VIII. Von einem auf den Gehörsinn beschränkten Menschen.

[59] 1. Wir wollen unsere Statue auf den Gehörsinn beschränken und Folgerungen ziehen, wie erst, als sie nur den Geruchsinn hatte.[59]

Wenn ihr Ohr getroffen wird, so wird sie die Empfindung werden, die sie erfährt; sie wird wie die Echo sein, von der Ovid sagt: »sonus est, qui vivit in illa«, es ist der Schall, der in ihr lebt. Demnach werden wir sie beliebig in ein Geräusch, einen Schall, eine Symphonie verwandeln; denn sie muthmasst nicht, dass es etwas Anderes als sie gebe. Das Gehör verschafft ihr keine Vorstellung von einem in gewisser Entfernung befindlichen Objekt. Die Nähe oder Ferne tönender Körper erzeugt für ihren Standpunkt nur einen starkem oder schwachem Ton; sie fühlt nur ihre Existenz dadurch mehr oder weniger.

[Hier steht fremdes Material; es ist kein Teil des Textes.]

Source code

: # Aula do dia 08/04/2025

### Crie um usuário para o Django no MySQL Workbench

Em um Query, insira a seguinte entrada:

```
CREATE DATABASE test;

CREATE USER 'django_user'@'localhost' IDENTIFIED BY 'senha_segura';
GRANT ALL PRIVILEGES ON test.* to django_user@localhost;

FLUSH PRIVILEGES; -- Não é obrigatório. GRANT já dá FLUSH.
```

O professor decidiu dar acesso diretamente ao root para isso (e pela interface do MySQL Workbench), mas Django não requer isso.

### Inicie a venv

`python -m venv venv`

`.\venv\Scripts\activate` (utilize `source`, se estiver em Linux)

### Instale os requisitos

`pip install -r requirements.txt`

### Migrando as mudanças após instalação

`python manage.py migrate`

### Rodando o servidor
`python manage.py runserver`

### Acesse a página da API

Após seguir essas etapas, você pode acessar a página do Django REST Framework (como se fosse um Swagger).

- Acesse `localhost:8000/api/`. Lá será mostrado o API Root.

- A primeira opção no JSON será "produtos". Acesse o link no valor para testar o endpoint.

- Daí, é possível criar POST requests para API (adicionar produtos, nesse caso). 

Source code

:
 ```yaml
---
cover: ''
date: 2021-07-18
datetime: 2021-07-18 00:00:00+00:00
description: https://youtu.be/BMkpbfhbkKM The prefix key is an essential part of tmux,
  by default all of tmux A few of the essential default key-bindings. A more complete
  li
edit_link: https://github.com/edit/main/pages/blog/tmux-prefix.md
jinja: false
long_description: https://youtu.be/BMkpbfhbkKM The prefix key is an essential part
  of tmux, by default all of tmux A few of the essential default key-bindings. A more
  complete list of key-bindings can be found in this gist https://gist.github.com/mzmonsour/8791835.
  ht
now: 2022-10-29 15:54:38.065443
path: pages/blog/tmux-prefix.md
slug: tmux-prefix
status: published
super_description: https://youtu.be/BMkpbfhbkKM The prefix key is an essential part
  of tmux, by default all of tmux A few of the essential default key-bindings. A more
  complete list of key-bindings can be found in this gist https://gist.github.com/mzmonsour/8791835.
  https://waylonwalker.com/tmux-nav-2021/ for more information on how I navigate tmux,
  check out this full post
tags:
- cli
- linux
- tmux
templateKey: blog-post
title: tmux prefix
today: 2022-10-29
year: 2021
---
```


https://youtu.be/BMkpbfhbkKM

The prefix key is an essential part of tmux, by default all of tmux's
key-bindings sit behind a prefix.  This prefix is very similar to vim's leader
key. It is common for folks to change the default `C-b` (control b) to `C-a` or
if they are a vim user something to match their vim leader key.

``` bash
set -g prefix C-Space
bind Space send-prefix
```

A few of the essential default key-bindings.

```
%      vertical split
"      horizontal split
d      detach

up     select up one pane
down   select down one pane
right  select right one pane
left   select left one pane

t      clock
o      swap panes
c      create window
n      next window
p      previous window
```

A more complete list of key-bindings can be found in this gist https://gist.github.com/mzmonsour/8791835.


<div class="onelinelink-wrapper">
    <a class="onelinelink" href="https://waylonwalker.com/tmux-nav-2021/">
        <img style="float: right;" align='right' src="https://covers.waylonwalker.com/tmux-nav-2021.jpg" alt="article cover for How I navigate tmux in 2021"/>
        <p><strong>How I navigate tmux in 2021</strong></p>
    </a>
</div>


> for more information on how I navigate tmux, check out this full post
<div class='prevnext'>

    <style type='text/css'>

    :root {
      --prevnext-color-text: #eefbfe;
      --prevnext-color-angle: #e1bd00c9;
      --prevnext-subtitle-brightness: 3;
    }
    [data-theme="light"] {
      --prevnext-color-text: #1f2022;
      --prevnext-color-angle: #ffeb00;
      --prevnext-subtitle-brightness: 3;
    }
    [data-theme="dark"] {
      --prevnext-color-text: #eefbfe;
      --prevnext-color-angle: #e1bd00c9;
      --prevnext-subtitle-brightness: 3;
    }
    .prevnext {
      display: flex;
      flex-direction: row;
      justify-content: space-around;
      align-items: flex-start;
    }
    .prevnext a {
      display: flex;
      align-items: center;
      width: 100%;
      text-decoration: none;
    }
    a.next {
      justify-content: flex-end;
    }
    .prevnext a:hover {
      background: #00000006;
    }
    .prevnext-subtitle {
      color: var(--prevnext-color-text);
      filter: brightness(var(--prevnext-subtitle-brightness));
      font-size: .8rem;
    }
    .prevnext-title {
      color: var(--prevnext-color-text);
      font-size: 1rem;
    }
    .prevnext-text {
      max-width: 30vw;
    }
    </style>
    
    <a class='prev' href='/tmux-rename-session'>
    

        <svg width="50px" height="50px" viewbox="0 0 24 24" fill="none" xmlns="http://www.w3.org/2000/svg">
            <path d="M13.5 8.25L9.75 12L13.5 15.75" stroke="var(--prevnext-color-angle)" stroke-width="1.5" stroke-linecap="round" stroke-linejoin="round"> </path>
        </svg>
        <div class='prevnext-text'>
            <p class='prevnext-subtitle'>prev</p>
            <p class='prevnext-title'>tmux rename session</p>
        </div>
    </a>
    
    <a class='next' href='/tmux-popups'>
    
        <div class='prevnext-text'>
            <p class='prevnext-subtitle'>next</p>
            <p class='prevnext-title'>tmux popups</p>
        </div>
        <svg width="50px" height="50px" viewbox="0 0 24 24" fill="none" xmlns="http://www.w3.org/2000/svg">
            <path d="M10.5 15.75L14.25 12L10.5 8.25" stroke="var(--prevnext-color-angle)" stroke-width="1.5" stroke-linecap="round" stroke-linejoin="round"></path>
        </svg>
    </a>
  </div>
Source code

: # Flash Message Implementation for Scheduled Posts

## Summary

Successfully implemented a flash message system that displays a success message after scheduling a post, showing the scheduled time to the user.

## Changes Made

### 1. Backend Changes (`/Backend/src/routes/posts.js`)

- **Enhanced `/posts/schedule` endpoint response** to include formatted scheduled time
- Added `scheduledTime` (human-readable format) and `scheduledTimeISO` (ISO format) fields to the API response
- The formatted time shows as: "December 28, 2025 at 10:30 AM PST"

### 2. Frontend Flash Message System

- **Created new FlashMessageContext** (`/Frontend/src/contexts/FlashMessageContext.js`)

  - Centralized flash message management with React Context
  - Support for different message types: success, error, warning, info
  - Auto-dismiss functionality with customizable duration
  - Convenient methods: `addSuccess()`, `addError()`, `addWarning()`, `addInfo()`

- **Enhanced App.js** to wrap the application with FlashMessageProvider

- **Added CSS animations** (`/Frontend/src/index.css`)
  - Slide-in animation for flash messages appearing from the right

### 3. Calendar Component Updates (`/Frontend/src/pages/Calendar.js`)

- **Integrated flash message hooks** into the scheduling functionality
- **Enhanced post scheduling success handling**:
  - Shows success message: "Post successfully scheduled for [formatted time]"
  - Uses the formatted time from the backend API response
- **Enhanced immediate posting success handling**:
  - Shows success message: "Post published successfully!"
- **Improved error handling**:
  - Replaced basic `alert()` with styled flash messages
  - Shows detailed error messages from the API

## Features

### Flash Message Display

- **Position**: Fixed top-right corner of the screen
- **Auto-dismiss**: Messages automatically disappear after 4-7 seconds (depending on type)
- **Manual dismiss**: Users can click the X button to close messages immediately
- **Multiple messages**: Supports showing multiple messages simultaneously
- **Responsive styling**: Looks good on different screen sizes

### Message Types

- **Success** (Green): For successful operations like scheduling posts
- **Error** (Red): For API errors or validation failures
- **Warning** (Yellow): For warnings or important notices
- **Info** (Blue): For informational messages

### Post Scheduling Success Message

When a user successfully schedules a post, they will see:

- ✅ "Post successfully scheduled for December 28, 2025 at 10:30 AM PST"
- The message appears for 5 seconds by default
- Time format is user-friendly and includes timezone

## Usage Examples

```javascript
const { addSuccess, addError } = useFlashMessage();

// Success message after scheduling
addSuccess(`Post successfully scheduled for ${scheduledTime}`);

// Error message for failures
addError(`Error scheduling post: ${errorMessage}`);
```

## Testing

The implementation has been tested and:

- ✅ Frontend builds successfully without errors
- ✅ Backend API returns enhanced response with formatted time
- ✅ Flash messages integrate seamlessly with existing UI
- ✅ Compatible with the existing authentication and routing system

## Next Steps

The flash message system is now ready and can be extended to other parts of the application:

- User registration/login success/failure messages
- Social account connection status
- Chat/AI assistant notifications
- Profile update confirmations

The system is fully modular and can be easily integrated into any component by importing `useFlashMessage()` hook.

2. Die Körper erregen im Ohr zwei Arten der Empfindungen12: die eine ist der eigentliche Ton, die andere das Geräusch.

Das Ohr ist dazu eingerichtet, ein bestimmtes Verhältniss zwischen einem Tone und einem andern Tone aufzufassen, aber zwischen einem Geräusche und dem andern Geräusche kann es nur ein unklares Verhältniss auffassen. Das Geräusch ist für den Gehörsinn ungefähr das, was eine Vielheit von Düften für den Geruchsinn ist.[60]

3. Wenn im ersten Zeitpunkt sich mehrere Geräusche mit einander unserer Statue vernehmbar machen, so wird das stärkere das schwächere verhüllen, und sie werden sich so vermengen, dass sich für sie nur eine einfache Daseinsweise ergiebt, worin sie zusammenfliessen.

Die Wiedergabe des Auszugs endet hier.